WHAT TO DO:
How many lines in the entries below contain the word "adskorea"? Answer with the number and nothing else.

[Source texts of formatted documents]
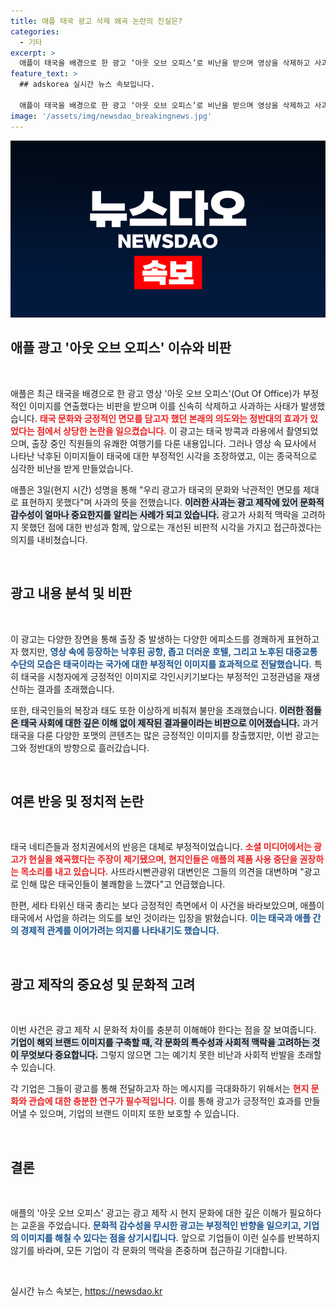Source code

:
 ```yaml
---
title: 애플 태국 광고 삭제 왜곡 논란의 진실은?
categories:
  - 기타
excerpt: >
  애플이 태국을 배경으로 한 광고 ‘아웃 오브 오피스’로 비난을 받으며 영상을 삭제하고 사과했다. 낙후된 시설 묘사가 문제 태국의 긍정적 이미지 담지 못한 점 사과라는 성명에 네티즌과 정치권 반발이 이어지고 있다. 클릭해서 자세히 알아보세요!
feature_text: >
  ## adskorea 실시간 뉴스 속보입니다.

  애플이 태국을 배경으로 한 광고 ‘아웃 오브 오피스’로 비난을 받으며 영상을 삭제하고 사과했다. 낙후된 시설 묘사가 문제 태국의 긍정적 이미지 담지 못한 점 사과라는 성명에 네티즌과 정치권 반발이 이어지고 있다. 클릭해서 자세히 알아보세요!
image: '/assets/img/newsdao_breakingnews.jpg'
---
```


<p><img src="/assets/img/newsdao_breakingnews.jpg" alt="adskorea 속보" /></p>

<h2 data-ke-size="size26">애플 광고 '아웃 오브 오피스' 이슈와 비판</h2>

<p data-ke-size="size16">&nbsp;</p>

<p>애플은 최근 태국을 배경으로 한 광고 영상 '아웃 오브 오피스'(Out Of Office)가 부정적인 이미지를 연출했다는 비판을 받으며 이를 신속히 삭제하고 사과하는 사태가 발생했습니다. <b><span style="color: #ee2323;">태국 문화와 긍정적인 면모를 담고자 했던 본래의 의도와는 정반대의 효과가 있었다는 점에서 상당한 논란을 일으켰습니다.</span></b> 이 광고는 태국 방콕과 라용에서 촬영되었으며, 출장 중인 직원들의 유쾌한 여행기를 다룬 내용입니다. 그러나 영상 속 묘사에서 나타난 낙후된 이미지들이 태국에 대한 부정적인 시각을 조장하였고, 이는 종국적으로 심각한 비난을 받게 만들었습니다.</p>

<p>애플은 3일(현지 시간) 성명을 통해 "우리 광고가 태국의 문화와 낙관적인 면모를 제대로 표현하지 못했다"며 사과의 뜻을 전했습니다. <b><span style="background-color: #21538527;">이러한 사과는 광고 제작에 있어 문화적 감수성이 얼마나 중요한지를 알리는 사례가 되고 있습니다.</span></b> 광고가 사회적 맥락을 고려하지 못했던 점에 대한 반성과 함께, 앞으로는 개선된 비판적 시각을 가지고 접근하겠다는 의지를 내비쳤습니다.</p>

<p data-ke-size="size16">&nbsp;</p>

<h2 data-ke-size="size26">광고 내용 분석 및 비판</h2>

<p data-ke-size="size16">&nbsp;</p>

<p>이 광고는 다양한 장면을 통해 출장 중 발생하는 다양한 에피소드를 경쾌하게 표현하고자 했지만, <b><span style="color: #1a5490;">영상 속에 등장하는 낙후된 공항, 좁고 더러운 호텔, 그리고 노후된 대중교통 수단의 모습은 태국이라는 국가에 대한 부정적인 이미지를 효과적으로 전달했습니다.</span></b> 특히 태국을 시청자에게 긍정적인 이미지로 각인시키기보다는 부정적인 고정관념을 재생산하는 결과를 초래했습니다.</p>

<p>또한, 태국인들의 복장과 태도 또한 이상하게 비춰져 불만을 초래했습니다. <b><span style="background-color: #21538527;">이러한 점들은 태국 사회에 대한 깊은 이해 없이 제작된 결과물이라는 비판으로 이어졌습니다.</span></b> 과거 태국을 다룬 다양한 포맷의 콘텐츠는 많은 긍정적인 이미지를 창출했지만, 이번 광고는 그와 정반대의 방향으로 흘러갔습니다.</p>

<p data-ke-size="size16">&nbsp;</p>

<h2 data-ke-size="size26">여론 반응 및 정치적 논란</h2>

<p data-ke-size="size16">&nbsp;</p>

<p>태국 네티즌들과 정치권에서의 반응은 대체로 부정적이었습니다. <b><span style="color: #ee2323;">소셜 미디어에서는 광고가 현실을 왜곡했다는 주장이 제기됐으며, 현지인들은 애플의 제품 사용 중단을 권장하는 목소리를 내고 있습니다.</span></b> 사뜨라시빤관광위 대변인은 그들의 의견을 대변하며 "광고로 인해 많은 태국인들이 불쾌함을 느꼈다"고 언급했습니다.</p>

<p>한편, 세타 타위신 태국 총리는 보다 긍정적인 측면에서 이 사건을 바라보았으며, 애플이 태국에서 사업을 하려는 의도를 보인 것이라는 입장을 밝혔습니다. <b><span style="color: #1a5490;">이는 태국과 애플 간의 경제적 관계를 이어가려는 의지를 나타내기도 했습니다.</span></b></p>

<p data-ke-size="size16">&nbsp;</p>

<h2 data-ke-size="size26">광고 제작의 중요성 및 문화적 고려</h2>

<p data-ke-size="size16">&nbsp;</p>

<p>이번 사건은 광고 제작 시 문화적 차이를 충분히 이해해야 한다는 점을 잘 보여줍니다. <b><span style="background-color: #21538527;">기업이 해외 브랜드 이미지를 구축할 때, 각 문화의 특수성과 사회적 맥락을 고려하는 것이 무엇보다 중요합니다.</span></b> 그렇지 않으면 그는 예기치 못한 비난과 사회적 반발을 초래할 수 있습니다.</p>

<p>각 기업은 그들이 광고를 통해 전달하고자 하는 메시지를 극대화하기 위해서는 <b><span style="color: #ee2323;">현지 문화와 관습에 대한 충분한 연구가 필수적입니다.</span></b> 이를 통해 광고가 긍정적인 효과를 만들어낼 수 있으며, 기업의 브랜드 이미지 또한 보호할 수 있습니다.</p>

<p data-ke-size="size16">&nbsp;</p>

<h2 data-ke-size="size26">결론</h2>

<p data-ke-size="size16">&nbsp;</p>

<p>애플의 '아웃 오브 오피스' 광고는 광고 제작 시 현지 문화에 대한 깊은 이해가 필요하다는 교훈을 주었습니다. <b><span style="color: #1a5490;">문화적 감수성을 무시한 광고는 부정적인 반향을 일으키고, 기업의 이미지를 해칠 수 있다는 점을 상기시킵니다.</span></b> 앞으로 기업들이 이런 실수를 반복하지 않기를 바라며, 모든 기업이 각 문화의 맥락을 존중하며 접근하길 기대합니다.</p>

<p data-ke-size="size16">&nbsp;</p>
실시간 뉴스 속보는, <a href="https://newsdao.kr" rel="dofollow">https://newsdao.kr</a>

ANSWER BOX:
2